I read Monday’s Post editorial and was flabbergasted to see Keynesian dogma in my own university’s newspaper. This claim that the only thing this economy needs is more spending has been disproved time and time again.
The definition of insanity is doing the same thing multiple times while expecting different results. I’ll explain how this Keynesian theory is the definition of insanity.
The executive editor writes, “A student-loan forgiveness initiative would mean all students and graduates facing loan debts after graduation would be absolved of any payments to the government. Forgiving a recent graduate for his or her student loans would allow them to live debt free.”
And with this paragraph the writer effectively underlines exactly why the government shouldn’t be in the market of lending. An individual comes to the decision to lend after the calculation of a risk/reward scenario.
Banks won’t lend to individuals if there isn’t the chance of a return on this investment. This applies to financing an education as well.
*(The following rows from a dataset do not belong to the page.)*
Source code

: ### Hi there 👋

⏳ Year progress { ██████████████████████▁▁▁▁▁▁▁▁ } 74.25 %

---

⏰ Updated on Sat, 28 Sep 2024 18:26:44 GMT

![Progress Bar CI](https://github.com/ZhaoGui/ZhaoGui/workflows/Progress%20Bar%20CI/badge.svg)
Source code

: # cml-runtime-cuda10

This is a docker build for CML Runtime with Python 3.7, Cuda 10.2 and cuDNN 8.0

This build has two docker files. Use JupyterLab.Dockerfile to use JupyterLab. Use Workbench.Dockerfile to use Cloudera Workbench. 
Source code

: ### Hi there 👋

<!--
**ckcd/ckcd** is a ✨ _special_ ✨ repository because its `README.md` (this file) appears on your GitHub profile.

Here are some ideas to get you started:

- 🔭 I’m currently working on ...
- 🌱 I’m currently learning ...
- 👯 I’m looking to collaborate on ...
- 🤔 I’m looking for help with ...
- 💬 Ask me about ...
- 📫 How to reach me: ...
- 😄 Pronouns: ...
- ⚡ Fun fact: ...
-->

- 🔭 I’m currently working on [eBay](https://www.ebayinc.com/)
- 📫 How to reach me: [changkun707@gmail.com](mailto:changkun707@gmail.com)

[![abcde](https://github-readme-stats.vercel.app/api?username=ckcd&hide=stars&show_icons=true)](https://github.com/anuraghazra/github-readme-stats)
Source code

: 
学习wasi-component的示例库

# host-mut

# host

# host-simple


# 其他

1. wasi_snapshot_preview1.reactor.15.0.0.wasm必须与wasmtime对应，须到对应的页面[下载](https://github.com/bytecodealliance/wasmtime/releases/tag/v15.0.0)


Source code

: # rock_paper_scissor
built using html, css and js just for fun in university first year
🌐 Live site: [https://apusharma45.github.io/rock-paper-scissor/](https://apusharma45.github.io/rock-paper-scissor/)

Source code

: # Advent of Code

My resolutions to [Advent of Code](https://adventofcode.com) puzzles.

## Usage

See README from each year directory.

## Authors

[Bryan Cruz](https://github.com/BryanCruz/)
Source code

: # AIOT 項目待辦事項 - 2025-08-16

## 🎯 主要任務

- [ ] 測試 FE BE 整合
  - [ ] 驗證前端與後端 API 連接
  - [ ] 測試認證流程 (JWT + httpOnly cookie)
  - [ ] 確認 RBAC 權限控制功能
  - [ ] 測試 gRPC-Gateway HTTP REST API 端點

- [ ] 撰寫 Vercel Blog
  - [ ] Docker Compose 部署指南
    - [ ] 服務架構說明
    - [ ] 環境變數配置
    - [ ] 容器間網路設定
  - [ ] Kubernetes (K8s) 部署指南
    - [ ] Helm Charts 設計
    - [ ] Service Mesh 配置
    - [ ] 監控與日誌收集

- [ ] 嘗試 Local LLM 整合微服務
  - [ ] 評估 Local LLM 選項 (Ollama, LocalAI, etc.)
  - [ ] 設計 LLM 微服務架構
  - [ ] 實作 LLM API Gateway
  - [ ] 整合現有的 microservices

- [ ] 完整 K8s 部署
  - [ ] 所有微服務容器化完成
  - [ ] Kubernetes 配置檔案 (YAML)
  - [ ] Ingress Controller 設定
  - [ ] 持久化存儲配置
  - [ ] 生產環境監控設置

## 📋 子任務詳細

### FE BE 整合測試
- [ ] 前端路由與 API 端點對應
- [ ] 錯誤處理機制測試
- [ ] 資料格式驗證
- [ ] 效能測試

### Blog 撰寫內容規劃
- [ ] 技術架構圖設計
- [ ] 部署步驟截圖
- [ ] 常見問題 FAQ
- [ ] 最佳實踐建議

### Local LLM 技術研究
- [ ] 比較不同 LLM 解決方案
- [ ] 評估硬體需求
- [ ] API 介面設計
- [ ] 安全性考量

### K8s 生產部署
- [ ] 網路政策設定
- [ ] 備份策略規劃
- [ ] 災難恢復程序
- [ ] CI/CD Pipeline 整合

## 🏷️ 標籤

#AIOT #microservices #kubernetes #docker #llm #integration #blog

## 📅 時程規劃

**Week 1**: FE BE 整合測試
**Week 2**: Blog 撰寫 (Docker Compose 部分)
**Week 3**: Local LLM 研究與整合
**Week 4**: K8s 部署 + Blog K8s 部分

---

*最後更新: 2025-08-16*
When the government lends, it’s essentially gambling with other people’s money.
There is no need to take into account if the loan will be paid off with interest or at all, and totally absolving borrowers of their responsibility to pay back their debt sets up an unsustainable system.
The writer goes on, “In order to stave off another recession, we need to be stimulating the economy. Putting money in graduates’ pockets would mean greater consumer spending. Instead of paying loans to the government, they would have expendable income.”
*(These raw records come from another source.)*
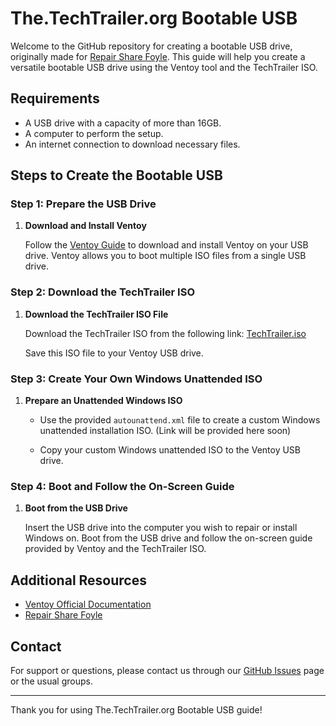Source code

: # The.TechTrailer.org Bootable USB

Welcome to the GitHub repository for creating a bootable USB drive, originally made for [Repair Share Foyle](https://repairsharefoyle.org/). This guide will help you create a versatile bootable USB drive using the Ventoy tool and the TechTrailer ISO.

## Requirements

- A USB drive with a capacity of more than 16GB.
- A computer to perform the setup.
- An internet connection to download necessary files.

## Steps to Create the Bootable USB

### Step 1: Prepare the USB Drive

1. **Download and Install Ventoy**

    Follow the [Ventoy Guide](https://www.ventoy.net/en/doc_start.html) to download and install Ventoy on your USB drive. Ventoy allows you to boot multiple ISO files from a single USB drive.

### Step 2: Download the TechTrailer ISO

1. **Download the TechTrailer ISO File**

    Download the TechTrailer ISO from the following link: [TechTrailer.iso](https://raw.githubusercontent.com/TheTechTrailer/BootableUSB/main/TechTrailer.iso)

    Save this ISO file to your Ventoy USB drive.

### Step 3: Create Your Own Windows Unattended ISO

1. **Prepare an Unattended Windows ISO**

    - Use the provided `autounattend.xml` file to create a custom Windows unattended installation ISO. (Link will be provided here soon)

    - Copy your custom Windows unattended ISO to the Ventoy USB drive.

### Step 4: Boot and Follow the On-Screen Guide

1. **Boot from the USB Drive**

    Insert the USB drive into the computer you wish to repair or install Windows on. Boot from the USB drive and follow the on-screen guide provided by Ventoy and the TechTrailer ISO.

## Additional Resources

- [Ventoy Official Documentation](https://www.ventoy.net/en/doc_start.html)
- [Repair Share Foyle](https://repairsharefoyle.org/)

## Contact

For support or questions, please contact us through our [GitHub Issues](https://github.com/TheTechTrailer/BootableUSB/issues) page or the usual groups.

---

Thank you for using The.TechTrailer.org Bootable USB guide!
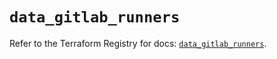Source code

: # `data_gitlab_runners`

Refer to the Terraform Registry for docs: [`data_gitlab_runners`](https://registry.terraform.io/providers/gitlabhq/gitlab/18.3.0/docs/data-sources/runners).
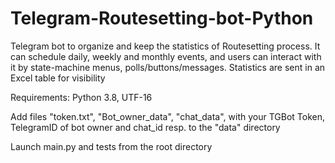 # Telegram-Routesetting-bot-Python
Telegram bot to organize and keep the statistics of Routesetting process. It can schedule daily, weekly and monthly events, and users can interact  with it by state-machine menus, polls/buttons/messages.  Statistics are sent in an Excel table for visibility 

Requirements: Python 3.8, UTF-16

Add files "token.txt", "Bot_owner_data", "chat_data", with your TGBot Token, TelegramID of bot owner and chat_id resp. to the "data" directory

Launch main.py and tests from the root directory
This idea has been tried by our federal government for the last century. People who advocate consumer spending (and as a result government spending in the event of sluggish private sector spending) in order to keep the gears of the economy moving fail to understand basic concepts of economics. The federal government, in order to stave off the recession caused by the dot com bubble, forced interest rates artificially low to encourage more borrowing, and as a result, more consumer spending.
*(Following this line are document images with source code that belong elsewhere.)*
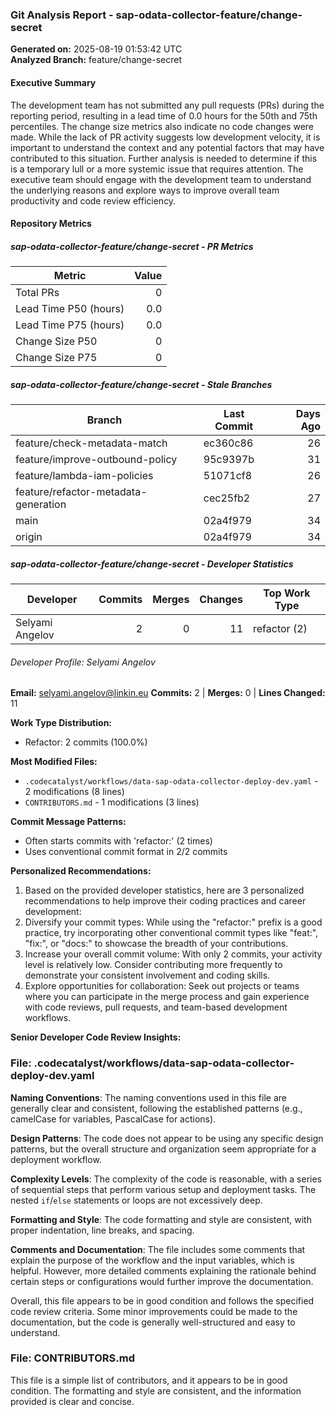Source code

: ### Git Analysis Report - sap-odata-collector-feature/change-secret

**Generated on:** 2025-08-19 01:53:42 UTC  
**Analyzed Branch:** feature/change-secret

#### Executive Summary

The development team has not submitted any pull requests (PRs) during the reporting period, resulting in a lead time of 0.0 hours for the 50th and 75th percentiles. The change size metrics also indicate no code changes were made. While the lack of PR activity suggests low development velocity, it is important to understand the context and any potential factors that may have contributed to this situation. Further analysis is needed to determine if this is a temporary lull or a more systemic issue that requires attention. The executive team should engage with the development team to understand the underlying reasons and explore ways to improve overall team productivity and code review efficiency.

#### Repository Metrics

##### sap-odata-collector-feature/change-secret - PR Metrics

| Metric                | Value |
| --------------------- | ----: |
| Total PRs             | 0     |
| Lead Time P50 (hours) | 0.0   |
| Lead Time P75 (hours) | 0.0   |
| Change Size P50       | 0     |
| Change Size P75       | 0     |

##### sap-odata-collector-feature/change-secret - Stale Branches

| Branch                               | Last Commit | Days Ago |
| ------------------------------------ | ----------- | -------: |
| feature/check-metadata-match         | ec360c86    | 26       |
| feature/improve-outbound-policy      | 95c9397b    | 31       |
| feature/lambda-iam-policies          | 51071cf8    | 26       |
| feature/refactor-metadata-generation | cec25fb2    | 27       |
| main                                 | 02a4f979    | 34       |
| origin                               | 02a4f979    | 34       |

##### sap-odata-collector-feature/change-secret - Developer Statistics

| Developer       | Commits | Merges | Changes | Top Work Type |
| --------------- | ------: | -----: | ------: | ------------- |
| Selyami Angelov | 2       | 0      | 11      | refactor (2)  |

###### Developer Profile: Selyami Angelov

**Email:** selyami.angelov@linkin.eu
**Commits:** 2 | **Merges:** 0 | **Lines Changed:** 11

**Work Type Distribution:**
- Refactor: 2 commits (100.0%)

**Most Modified Files:**
- `.codecatalyst/workflows/data-sap-odata-collector-deploy-dev.yaml` - 2 modifications (8 lines)
- `CONTRIBUTORS.md` - 1 modifications (3 lines)

**Commit Message Patterns:**
- Often starts commits with 'refactor:' (2 times)
- Uses conventional commit format in 2/2 commits

**Personalized Recommendations:**
1. Based on the provided developer statistics, here are 3 personalized recommendations to help improve their coding practices and career development:
2. Diversify your commit types: While using the "refactor:" prefix is a good practice, try incorporating other conventional commit types like "feat:", "fix:", or "docs:" to showcase the breadth of your contributions.
3. Increase your overall commit volume: With only 2 commits, your activity level is relatively low. Consider contributing more frequently to demonstrate your consistent involvement and coding skills.
4. Explore opportunities for collaboration: Seek out projects or teams where you can participate in the merge process and gain experience with code reviews, pull requests, and team-based development workflows.

**Senior Developer Code Review Insights:**

### File: .codecatalyst/workflows/data-sap-odata-collector-deploy-dev.yaml

**Naming Conventions**: The naming conventions used in this file are generally clear and consistent, following the established patterns (e.g., camelCase for variables, PascalCase for actions).

**Design Patterns**: The code does not appear to be using any specific design patterns, but the overall structure and organization seem appropriate for a deployment workflow.

**Complexity Levels**: The complexity of the code is reasonable, with a series of sequential steps that perform various setup and deployment tasks. The nested `if`/`else` statements or loops are not excessively deep.

**Formatting and Style**: The code formatting and style are consistent, with proper indentation, line breaks, and spacing.

**Comments and Documentation**: The file includes some comments that explain the purpose of the workflow and the input variables, which is helpful. However, more detailed comments explaining the rationale behind certain steps or configurations would further improve the documentation.

Overall, this file appears to be in good condition and follows the specified code review criteria. Some minor improvements could be made to the documentation, but the code is generally well-structured and easy to understand.

### File: CONTRIBUTORS.md

This file is a simple list of contributors, and it appears to be in good condition. The formatting and style are consistent, and the information provided is clear and concise.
This intrusion of the government led to malinvestments in the housing market, which collapsed when? Any guesses? The housing bubble collapsed when those debts came due and the people couldn’t afford them.
What the editor and Mr. Jackson Monday are advocating is something that could directly lead to another recession caused by malinvestments in education which were encouraged by Ben Bernanke and Alan Greenspan and their artificially low interest rates, as well as Jesse Jackson and The Post for the incentive of not having to pay off loans.